Miré a mi acompañante y la imaginación me hizo verle distinto de como lo había visto hasta entonces. Al mirarle con más atención, vi, o creí ver, que era Dios.
-¿De dónde viene tu pasión por desaparecer? -volvió a preguntarme.
"Fortis imaginatio generat casum", es decir, una fuerte imaginación generó el acontecimiento, que decían los clérigos en tiempos de Montaigne. Lo mismo puede decirse de mi visión de Dios en aquel preciso instante. Allá en lo alto de la torre, creí descubrir que Dios repetía al menos dos veces las preguntas. Como mínimo, algo torpe parecía. ¿Tenía ese Dios inteligencia suficiente para, por ejemplo, escribir ensayos? Le miré para volver a contestarle y entonces vi que había ya dejado de ser Dios para volver a ser la persona que me acompañaba. La visión pasajera se había desvanecido. Respiré aliviado. Seguramente, no me había hecho ni la pregunta. Mi acompañante no era tan estúpido como para insistir en preguntas ya contestadas. Miré hacia las vigas del techo, donde Montaigne había grabado sentencias griegas y latinas que todavía hoy se conservan perfectamente. 

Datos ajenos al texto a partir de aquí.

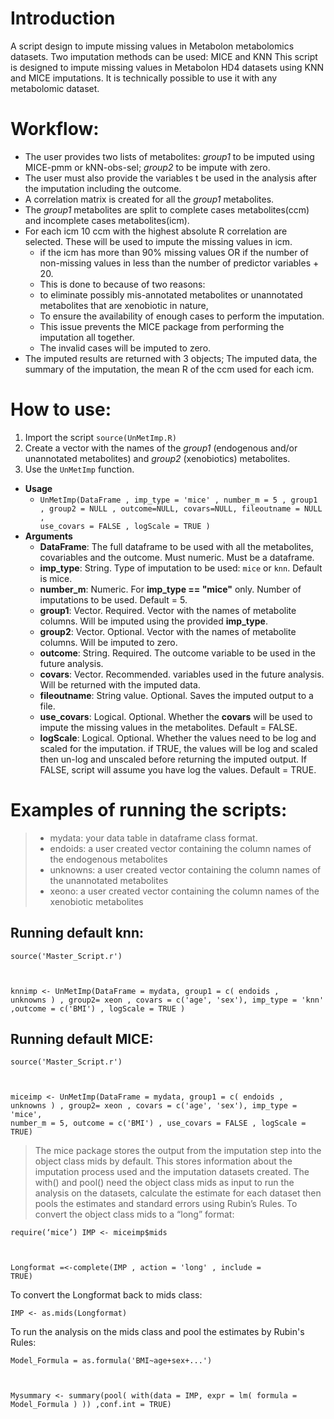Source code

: # Introduction
A script design to impute missing values in Metabolon metabolomics datasets. Two imputation methods can be used: MICE and KNN
This script is designed to impute missing values in Metabolon HD4 datasets using KNN and MICE imputations. It is technically possible to use it with any metabolomic dataset.

# Workflow: 
- The user provides two lists of metabolites: *group1* to be imputed using MICE-pmm or kNN-obs-sel; *group2* to be impute with zero.
- The user must also provide the variables t be used in the analysis after the imputation including the outcome.
- A correlation matrix is created for all the *group1* metabolites.
- The *group1* metabolites are split to complete cases metabolites(ccm) and incomplete cases metabolites(icm).
- For each icm 10 ccm with the highest absolute R correlation are selected. These will be used to impute the missing values in icm.
  - if the icm has more than 90% missing values OR if the number of non-missing values in less than the number of predictor variables + 20. 
  - This is done to because of two reasons:
  - to eliminate possibly mis-annotated metabolites or unannotated metabolites that are xenobiotic in nature, 
  - To ensure the availability of enough cases to perform the imputation. 
  - This issue prevents the MICE package from performing the imputation all together.
  - The invalid cases will be imputed to zero.
- The imputed results are returned with 3 objects; The imputed data, the summary of the imputation, the mean R of the ccm used for each icm.

# How to use:
1. Import the script <code>source(UnMetImp.R)</code>
2. Create a vector with the names of the *group1* (endogenous and/or unannotated metabolites) and *group2* (xenobiotics) metabolites.
3. Use the <code>UnMetImp</code> function.
  - **Usage**
    - <code>UnMetImp(DataFrame , 
                    imp_type = 'mice' , 
                    number_m = 5 , 
                    group1 , 
                    group2 = NULL , 
                    outcome=NULL,
                    covars=NULL, 
                    fileoutname = NULL , 
                    use_covars = FALSE , 
                    logScale = TRUE )</code>
  - **Arguments**
    - **DataFrame**: The full dataframe to be used with all the metabolites, covariables and the outcome. Must numeric. Must be a dataframe.
    - **imp_type**: String. Type of imputation to be used: <code>mice</code> or <code>knn</code>. Default is mice.
    - **number_m**: Numeric. For __imp_type == "mice"__ only. Number of imputations to be used. Default = 5.    
    - **group1**: Vector. Required. Vector with the names of metabolite columns. Will be imputed using the provided __imp_type__.
    - **group2**: Vector. Optional. Vector with the names of metabolite columns. Will be imputed to zero.
    - **outcome**: String. Required. The outcome variable to be used in the future analysis.
    - **covars**: Vector. Recommended. variables used in the future analysis. Will be returned with the imputed data.
    - **fileoutname**: String value. Optional. Saves the imputed output to a file.
    - **use_covars**: Logical. Optional. Whether the __covars__ will be used to impute the missing values in the metabolites. Default = FALSE.
    - **logScale**: Logical. Optional. Whether the values need to be log and scaled for the imputation. if TRUE, the values will be log and scaled then un-log and unscaled before returning the imputed output. If FALSE, script will assume you have log the values. Default = TRUE.
# Examples of running the scripts:
> - mydata: your data table in dataframe class format.
> - endoids: a user created vector containing the column names of the endogenous metabolites 
> - unknowns: a user created vector containing the column names of the unannotated metabolites 
> - xeono: a user created vector containing the column names of the xenobiotic metabolites 

## Running default knn:
  <code>source('Master_Script.r')
  
  knnimp <- UnMetImp(DataFrame = mydata,  group1 = c( endoids , unknowns )  , group2= xeon , covars = c('age', 'sex'), imp_type = 'knn' ,outcome = c('BMI') , logScale = TRUE )</code>

## Running default MICE:

 <code>source('Master_Script.r')
  
 miceimp <- UnMetImp(DataFrame = mydata,  group1 = c( endoids , unknowns )  , group2= xeon , covars = c('age', 'sex'), imp_type = 'mice', number_m = 5, outcome = c('BMI') ,  use_covars = FALSE , logScale = TRUE)</code>
 
> The mice package stores the output from the imputation step into the object class mids by default. This stores information about the imputation process used and the imputation datasets created. The with() and pool() need the object class mids as input to run the analysis on the datasets, calculate the estimate for each dataset then pools the estimates and standard errors using Rubin’s Rules.
To convert the object class mids to a “long” format: 

<code>require(‘mice’)
IMP <- miceimp$mids
       
Longformat =<-complete(IMP ,  action = 'long' , include = TRUE)</code>
  
To convert the Longformat back to mids class:

<code>IMP <- as.mids(Longformat)</code>

To run the analysis on the mids class and pool the estimates by Rubin's Rules:

<code>Model_Formula = as.formula('BMI~age+sex+...')
  
 Mysummary <- summary(pool( with(data = IMP,  expr = lm( formula = Model_Formula ) ))  ,conf.int = TRUE) </code>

-¿De dónde viene tu pasión por desaparecer? -oí que volvían a decirme.
Mi acompañante no había dicho aquello. Estaba de pie junto a una de las ventanas, como si quisiera ver exactamente lo mismo que en su tiempo veía Montaigne por aquella abertura. Estaba inmóvil. No, él no había podido ser. Además, estaba completamente ausente. Entonces, ¿quién había dicho aquello? ¿Era un eco? ¿Era una voz que procedía del interior de mí mismo? ¿Era el fantasma de la cuna del ensayo?

Así comienza Doctor Pasavento [2005] la novela de Enrique Vila-Matas [1948- ] de la que vamos a hablar en nuestra próxima reunión del Club de Lectura Serrano, que será este viernes en el CCH de La Cabrera, como siempre...

No puede ir mal un libro en el que en la primera página se mezclan Montaigne con Descartes y con Vila-Matas, y un par de páginas más adelante aparecen también Robert Walser y Bernardo Atxaga... y no sé cuánta gente más me voy a ir encontrando...
...Así que ¡me pongo con él cuanto antes!